(RECORDS PROVIDED Opens)

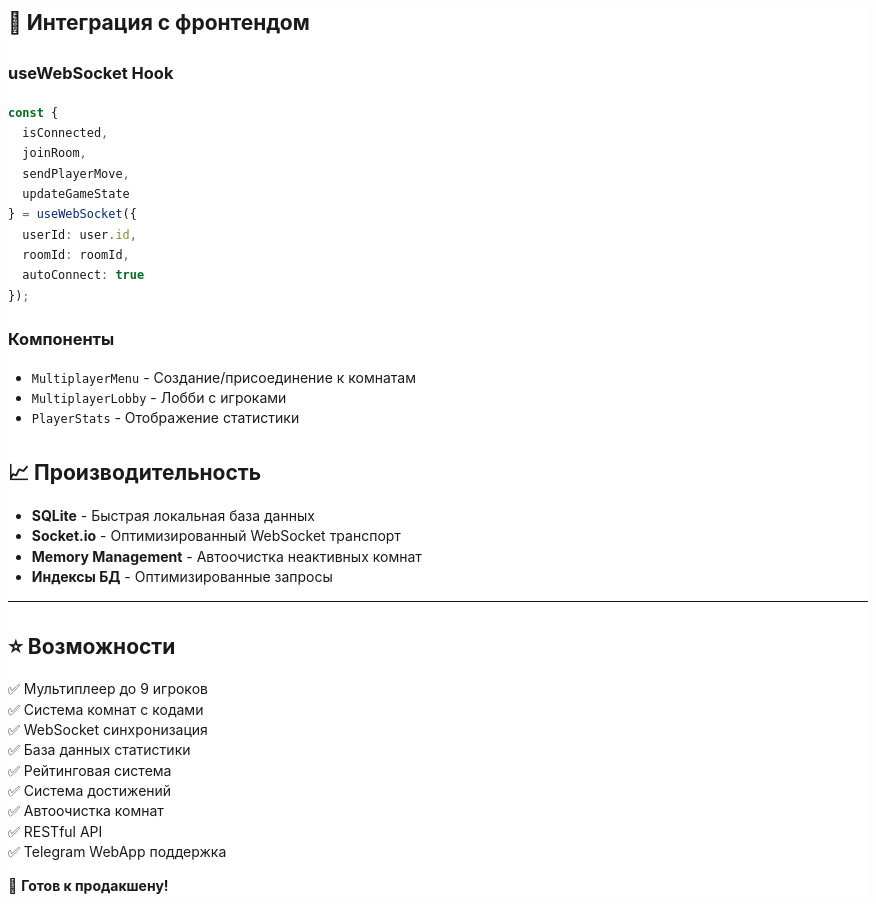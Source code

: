 ## 🤝 Интеграция с фронтендом

### useWebSocket Hook
```typescript
const {
  isConnected,
  joinRoom,
  sendPlayerMove,
  updateGameState
} = useWebSocket({
  userId: user.id,
  roomId: roomId,
  autoConnect: true
});
```

### Компоненты
- `MultiplayerMenu` - Создание/присоединение к комнатам
- `MultiplayerLobby` - Лобби с игроками
- `PlayerStats` - Отображение статистики

## 📈 Производительность

- **SQLite** - Быстрая локальная база данных
- **Socket.io** - Оптимизированный WebSocket транспорт
- **Memory Management** - Автоочистка неактивных комнат
- **Индексы БД** - Оптимизированные запросы

---

## ⭐ Возможности

✅ Мультиплеер до 9 игроков  
✅ Система комнат с кодами  
✅ WebSocket синхронизация  
✅ База данных статистики  
✅ Рейтинговая система  
✅ Система достижений  
✅ Автоочистка комнат  
✅ RESTful API  
✅ Telegram WebApp поддержка  

🎯 **Готов к продакшену!**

(RECORDS PROVIDED Closes)

### [EXERCISE AIM]
Out of the entries above, write out only the lines between the line holding "Интеграция с фронтендом" and the line holding "Создание/присоединение к комнатам", inclusive, each exactly as given.

### [TASK ANSWER]
: ## 🤝 Интеграция с фронтендом

### useWebSocket Hook
```typescript
const {
  isConnected,
  joinRoom,
  sendPlayerMove,
  updateGameState
} = useWebSocket({
  userId: user.id,
  roomId: roomId,
  autoConnect: true
});
```

### Компоненты
- `MultiplayerMenu` - Создание/присоединение к комнатам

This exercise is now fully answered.